ENTRIES SUPPLIED:
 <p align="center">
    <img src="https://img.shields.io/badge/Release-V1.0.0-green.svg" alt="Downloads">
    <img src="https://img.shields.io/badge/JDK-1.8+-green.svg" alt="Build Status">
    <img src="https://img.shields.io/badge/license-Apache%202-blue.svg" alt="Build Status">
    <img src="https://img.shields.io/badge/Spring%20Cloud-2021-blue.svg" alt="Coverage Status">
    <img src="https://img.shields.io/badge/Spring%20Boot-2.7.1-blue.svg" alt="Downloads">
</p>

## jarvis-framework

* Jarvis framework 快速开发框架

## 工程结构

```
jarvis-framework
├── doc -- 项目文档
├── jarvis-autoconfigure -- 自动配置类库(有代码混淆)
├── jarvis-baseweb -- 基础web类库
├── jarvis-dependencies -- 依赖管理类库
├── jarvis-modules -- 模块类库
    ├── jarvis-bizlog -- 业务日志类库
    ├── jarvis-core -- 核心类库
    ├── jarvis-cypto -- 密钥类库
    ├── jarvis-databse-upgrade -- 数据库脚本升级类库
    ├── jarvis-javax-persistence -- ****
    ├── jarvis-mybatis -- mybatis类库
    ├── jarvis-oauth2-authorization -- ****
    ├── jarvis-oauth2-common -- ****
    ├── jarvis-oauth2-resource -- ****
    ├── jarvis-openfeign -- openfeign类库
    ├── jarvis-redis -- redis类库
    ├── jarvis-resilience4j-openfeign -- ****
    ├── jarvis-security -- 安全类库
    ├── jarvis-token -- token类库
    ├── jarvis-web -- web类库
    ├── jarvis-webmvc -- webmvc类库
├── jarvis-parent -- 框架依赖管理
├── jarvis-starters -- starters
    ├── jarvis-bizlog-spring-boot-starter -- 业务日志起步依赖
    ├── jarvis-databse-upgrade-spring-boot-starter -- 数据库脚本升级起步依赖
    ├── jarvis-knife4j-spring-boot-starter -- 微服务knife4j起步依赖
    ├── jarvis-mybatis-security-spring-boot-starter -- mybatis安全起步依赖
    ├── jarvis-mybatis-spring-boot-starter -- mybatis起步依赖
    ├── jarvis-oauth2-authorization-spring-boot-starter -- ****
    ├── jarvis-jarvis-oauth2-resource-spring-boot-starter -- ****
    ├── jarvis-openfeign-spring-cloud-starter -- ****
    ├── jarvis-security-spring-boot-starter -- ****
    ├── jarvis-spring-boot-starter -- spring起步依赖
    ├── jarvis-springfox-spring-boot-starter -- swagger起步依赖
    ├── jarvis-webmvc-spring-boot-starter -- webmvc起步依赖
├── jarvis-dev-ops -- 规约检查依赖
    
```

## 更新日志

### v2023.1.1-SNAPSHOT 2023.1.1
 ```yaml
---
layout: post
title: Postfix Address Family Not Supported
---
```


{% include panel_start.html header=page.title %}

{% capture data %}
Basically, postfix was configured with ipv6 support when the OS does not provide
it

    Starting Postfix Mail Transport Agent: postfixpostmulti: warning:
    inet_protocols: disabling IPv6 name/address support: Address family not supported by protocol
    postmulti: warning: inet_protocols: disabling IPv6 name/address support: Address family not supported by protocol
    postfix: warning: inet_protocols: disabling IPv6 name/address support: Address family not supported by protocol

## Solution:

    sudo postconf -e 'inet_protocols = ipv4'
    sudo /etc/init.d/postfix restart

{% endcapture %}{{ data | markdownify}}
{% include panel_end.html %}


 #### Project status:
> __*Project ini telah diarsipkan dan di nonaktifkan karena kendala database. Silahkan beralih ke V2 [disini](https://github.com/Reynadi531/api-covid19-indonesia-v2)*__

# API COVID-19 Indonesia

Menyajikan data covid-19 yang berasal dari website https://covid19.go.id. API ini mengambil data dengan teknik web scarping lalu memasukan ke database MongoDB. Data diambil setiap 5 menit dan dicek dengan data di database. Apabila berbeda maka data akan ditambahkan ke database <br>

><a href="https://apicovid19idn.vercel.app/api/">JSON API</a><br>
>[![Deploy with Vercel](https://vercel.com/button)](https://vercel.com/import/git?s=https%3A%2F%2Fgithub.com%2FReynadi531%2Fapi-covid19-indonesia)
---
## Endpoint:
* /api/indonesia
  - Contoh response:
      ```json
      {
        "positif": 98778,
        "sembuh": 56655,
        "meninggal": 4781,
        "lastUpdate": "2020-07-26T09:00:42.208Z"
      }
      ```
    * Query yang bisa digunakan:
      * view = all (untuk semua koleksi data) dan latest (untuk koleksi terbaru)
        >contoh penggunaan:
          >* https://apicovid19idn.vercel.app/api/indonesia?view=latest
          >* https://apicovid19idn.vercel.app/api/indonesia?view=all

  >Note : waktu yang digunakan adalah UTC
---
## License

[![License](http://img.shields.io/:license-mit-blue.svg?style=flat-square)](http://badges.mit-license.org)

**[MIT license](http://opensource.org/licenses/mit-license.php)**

ABOUT THIS TASK:
Filter the records for the word "view" and show every line that has it.

RESULT OF THIS EXERCISE:
      * view = all (untuk semua koleksi data) dan latest (untuk koleksi terbaru)
          >* https://apicovid19idn.vercel.app/api/indonesia?view=latest
          >* https://apicovid19idn.vercel.app/api/indonesia?view=all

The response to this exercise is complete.